▶ WHAT THIS TASK INVOLVES
State how many lines in the listing below include the word "access", and add nothing besides the number.
==== INPUT FOR THIS TASK ====
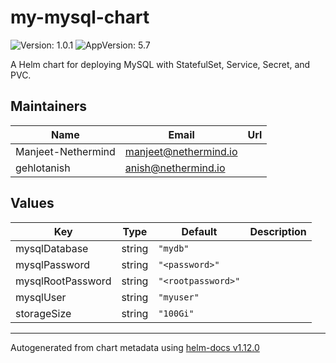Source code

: # my-mysql-chart

![Version: 1.0.1](https://img.shields.io/badge/Version-1.0.1-informational?style=flat-square) ![AppVersion: 5.7](https://img.shields.io/badge/AppVersion-5.7-informational?style=flat-square)

A Helm chart for deploying MySQL with StatefulSet, Service, Secret, and PVC.

## Maintainers

| Name | Email | Url |
| ---- | ------ | --- |
| Manjeet-Nethermind | <manjeet@nethermind.io> |  |
| gehlotanish | <anish@nethermind.io> |  |

## Values

| Key | Type | Default | Description |
|-----|------|---------|-------------|
| mysqlDatabase | string | `"mydb"` |  |
| mysqlPassword | string | `"<password>"` |  |
| mysqlRootPassword | string | `"<rootpassword>"` |  |
| mysqlUser | string | `"myuser"` |  |
| storageSize | string | `"100Gi"` |  |

----------------------------------------------
Autogenerated from chart metadata using [helm-docs v1.12.0](https://github.com/norwoodj/helm-docs/releases/v1.12.0)
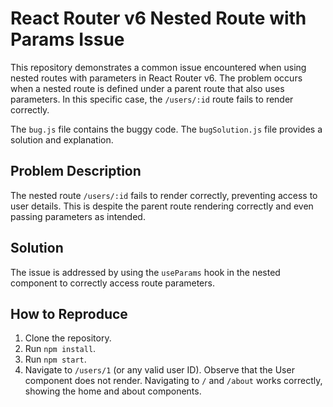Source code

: # React Router v6 Nested Route with Params Issue

This repository demonstrates a common issue encountered when using nested routes with parameters in React Router v6.  The problem occurs when a nested route is defined under a parent route that also uses parameters.  In this specific case, the `/users/:id` route fails to render correctly.

The `bug.js` file contains the buggy code. The `bugSolution.js` file provides a solution and explanation. 

## Problem Description
The nested route `/users/:id` fails to render correctly, preventing access to user details. This is despite the parent route rendering correctly and even passing parameters as intended. 

## Solution
The issue is addressed by using the `useParams` hook in the nested component to correctly access route parameters.

## How to Reproduce
1. Clone the repository.
2. Run `npm install`.
3. Run `npm start`.
4. Navigate to `/users/1` (or any valid user ID). Observe that the User component does not render.  Navigating to `/` and `/about` works correctly, showing the home and about components.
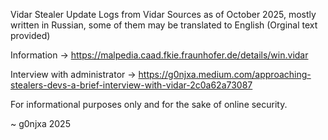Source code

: Vidar Stealer Update Logs from Vidar Sources as of October 2025, mostly written in Russian, some of them may be translated to English (Orginal text provided)

Information -> https://malpedia.caad.fkie.fraunhofer.de/details/win.vidar

Interview with administrator -> https://g0njxa.medium.com/approaching-stealers-devs-a-brief-interview-with-vidar-2c0a62a73087

For informational purposes only and for the sake of online security.

~ g0njxa 2025
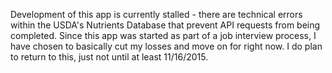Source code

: Development of this app is currently stalled - there are technical errors within the USDA's Nutrients Database that prevent API requests from being completed.  Since this app was started as part of a job interview process, I have chosen to basically cut my losses and move on for right now.  I do plan to return to this, just not until at least 11/16/2015.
====
▶ WRITTEN ANSWER
2